Safaí’s move came with the backing of organized labor, who campaigned for the measure under the banner of “Safer Smarter SF.” In a statement issued before Tuesday’s meeting, the group suggested the initiative could be funded from “corporate taxes.” 

“We need a fiscally responsible plan to get more cops on San Francisco streets,” said Supervisor Catherine Stefani in the campaign statement. “I will support any measure that increases police staffing and allows San Francisco to hire more police officers without forcing layoffs of firefighters, nurses, 911 dispatchers and other public safety workers to pay for it.”

Engardio, meanwhile, deemed the amended measure as being “merely aspirational.”

“It is not a new dedicated tax. It refers to the possibility of using an unnamed tax in the future to pay for more police, and that raises some legal concerns,” Engardio said, adding that it was “messy, and it doesn’t do anything to immediately fund and hire police. We need to scrap this measure and start over.” 

Ronen said she was opposed for different reasons. 

“This is the worst-written piece of legislation I think I’ve seen in my 15 years on this board.

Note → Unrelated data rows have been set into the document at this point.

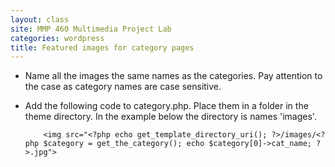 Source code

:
 ```yaml
---
layout: class
site: MMP 460 Multimedia Project Lab
categories: wordpress
title: Featured images for category pages
---
```


- Name all the images the same names as the categories. Pay attention to the case as category names are case sensitive.
- Add the following code to category.php. Place them in a folder in the theme directory. In the example below the directory is names 'images'.

          <img src="<?php echo get_template_directory_uri(); ?>/images/<?php $category = get_the_category(); echo $category[0]->cat_name; ?>.jpg">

We are tying our hands in the future,” she said, “unless we specifically want to raise revenue to hire police, no matter what’s happening, no matter if there’s a pandemic, no matter if the homeless crisis gets worse, no matter if there is a staffing crisis in any other profession.”

“This is now not a police staffing measure,” Dorsey said. “It will not take effect unless quote, ‘a future tax measure passed by the voters unquote is determined to generate sufficient revenue,’ the notion that San Franciscans can only expect a fully staffed police department if they’re willing to pay extra for it.”

“The mayor has been clear that we should not be tying police staffing to raising taxes,” a spokesperson for Breed’s office told The Standard. “It’s bad policy and wrong to ask voters to pay more in taxes for basic city services like public safety.”